Harvard Students form Pro-Palestine Encampment

Protesters set up camp in Harvard Yard.

encampments in Harvard Yard

Wednesday afternoon, pro-Palestine activists set up an encampment in Harvard Yard | PHOTOGRAPH BY NIKO YAITANES/HARVARD MAGAZINE

UPDATE: May 10, 12:15 P.M.

This morning, Harvard Out of Occupied Palestine (HOOP) announced on Instagram that “Harvard has started sending out suspension notices” to students in the pro-Palestine encampment in Harvard Yard. Involuntary leave prevents students from taking exams (which end tomorrow), removes students from Harvard housing, and bars students from campus until reinstated. In a Monday email, Interim President Alan Garber threatened to place students in the “disruptive” encampment on involuntary leave (see below).

In another Instagram post early Friday morning, HOOP said that Garber met informally with student protest liaisons. According to HOOP, Garber offered not to suspend students if they ended the encampment. HOOP says they declined the request and counter-offered with “four tangible asks that would move Harvard forward on transparency and ethical investment.” When Garber rejected that offer, HOOP organizers decided to maintain the encampment despite the consequences. “We choose to stay in our tents,” HOOP wrote, “because we know there is no sacrifice too large to protest Harvard’s complicity in genocide."

HOOP and Harvard spokespeople did not immediately respond to requests for comment.
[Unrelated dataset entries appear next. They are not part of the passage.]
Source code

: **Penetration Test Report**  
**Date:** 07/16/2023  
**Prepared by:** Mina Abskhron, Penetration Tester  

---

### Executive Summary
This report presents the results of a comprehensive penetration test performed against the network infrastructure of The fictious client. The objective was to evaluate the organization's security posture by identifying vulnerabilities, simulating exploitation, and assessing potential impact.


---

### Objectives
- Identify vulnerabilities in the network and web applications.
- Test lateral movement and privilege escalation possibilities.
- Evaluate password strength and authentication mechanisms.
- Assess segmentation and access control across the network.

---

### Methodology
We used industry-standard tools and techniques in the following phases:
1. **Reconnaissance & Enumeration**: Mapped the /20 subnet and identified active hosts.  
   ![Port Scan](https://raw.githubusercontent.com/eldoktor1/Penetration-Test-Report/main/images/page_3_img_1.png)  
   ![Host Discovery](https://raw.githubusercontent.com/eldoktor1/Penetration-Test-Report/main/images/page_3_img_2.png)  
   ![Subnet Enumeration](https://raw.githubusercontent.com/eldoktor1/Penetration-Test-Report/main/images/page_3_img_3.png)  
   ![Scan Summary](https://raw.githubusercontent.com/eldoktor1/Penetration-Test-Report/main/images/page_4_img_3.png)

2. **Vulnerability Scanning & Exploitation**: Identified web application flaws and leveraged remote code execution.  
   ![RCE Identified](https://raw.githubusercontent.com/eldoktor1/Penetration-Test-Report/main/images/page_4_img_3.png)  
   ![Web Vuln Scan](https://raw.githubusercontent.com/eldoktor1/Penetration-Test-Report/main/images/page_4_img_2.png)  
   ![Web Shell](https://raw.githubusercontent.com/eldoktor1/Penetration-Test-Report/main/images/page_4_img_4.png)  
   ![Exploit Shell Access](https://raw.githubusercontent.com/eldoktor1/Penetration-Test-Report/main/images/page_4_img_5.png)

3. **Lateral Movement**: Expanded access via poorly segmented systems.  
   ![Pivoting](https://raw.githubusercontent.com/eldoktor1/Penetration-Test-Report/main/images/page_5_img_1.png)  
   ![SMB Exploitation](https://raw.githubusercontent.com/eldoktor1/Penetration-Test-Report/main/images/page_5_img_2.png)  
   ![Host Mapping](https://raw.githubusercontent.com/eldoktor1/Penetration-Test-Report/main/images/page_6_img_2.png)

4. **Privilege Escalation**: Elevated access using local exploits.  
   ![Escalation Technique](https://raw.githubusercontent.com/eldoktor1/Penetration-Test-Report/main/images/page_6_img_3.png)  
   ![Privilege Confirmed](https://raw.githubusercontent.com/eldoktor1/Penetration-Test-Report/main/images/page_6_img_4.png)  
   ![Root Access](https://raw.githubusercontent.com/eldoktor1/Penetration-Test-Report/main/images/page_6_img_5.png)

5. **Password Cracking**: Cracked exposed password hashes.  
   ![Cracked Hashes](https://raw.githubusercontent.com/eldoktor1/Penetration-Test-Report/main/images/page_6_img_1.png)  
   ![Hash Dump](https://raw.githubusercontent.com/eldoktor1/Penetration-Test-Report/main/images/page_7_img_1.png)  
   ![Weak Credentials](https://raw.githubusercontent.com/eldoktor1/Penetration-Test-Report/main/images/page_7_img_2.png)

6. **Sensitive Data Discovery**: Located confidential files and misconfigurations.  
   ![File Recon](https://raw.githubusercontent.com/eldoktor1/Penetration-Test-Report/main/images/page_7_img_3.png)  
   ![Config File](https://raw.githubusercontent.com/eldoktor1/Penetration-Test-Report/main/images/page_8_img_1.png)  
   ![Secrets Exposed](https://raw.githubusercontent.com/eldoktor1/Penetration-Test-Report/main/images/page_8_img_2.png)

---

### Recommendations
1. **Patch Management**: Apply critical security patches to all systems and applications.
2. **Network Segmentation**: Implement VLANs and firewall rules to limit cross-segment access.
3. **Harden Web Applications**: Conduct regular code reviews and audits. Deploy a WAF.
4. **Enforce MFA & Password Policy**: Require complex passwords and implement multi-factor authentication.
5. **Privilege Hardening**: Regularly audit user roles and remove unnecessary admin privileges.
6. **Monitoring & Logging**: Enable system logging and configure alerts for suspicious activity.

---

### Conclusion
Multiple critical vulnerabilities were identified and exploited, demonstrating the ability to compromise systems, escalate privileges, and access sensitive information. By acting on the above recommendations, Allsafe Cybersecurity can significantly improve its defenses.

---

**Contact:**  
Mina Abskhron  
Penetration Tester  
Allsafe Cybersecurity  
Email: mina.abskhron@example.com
Check back for updates. 

 

UPDATE: May 6, 12:45 P.M.

Monday morning, interim president Alan M. Garber sent a message to Harvard students and alumni regarding the pro-Palestine encampment on Harvard Yard. He called the encampment “disruptive” and threatened to place participating students on “involuntary leave,” which would bar them from campus until reinstated. The email comes hours before the 5:00 P.M. deadline that Harvard Out Occupied Palestine, the group leading the encampment, set for the University to “commence negotiations.”

Garber acknowledged that “the right to free speech, including protest and dissent, is vital to the work of the research university,” but noted “it is not unlimited,” citing Harvard’s recently revamped protest guidelines. He wrote that the encampment “favors the voices of a few over the rights of many who have experienced disruption in how they learn and work at a critical time of the semester” and urged protesters to end their “occupation of Harvard Yard.” He criticized protesters’ behavior, including yelling at Harvard staff who were collecting protesters’ Harvard ID information. He also cited reports that “passers-by have been confronted, surveilled, and followed,” actions he termed “indefensible and unacceptable.”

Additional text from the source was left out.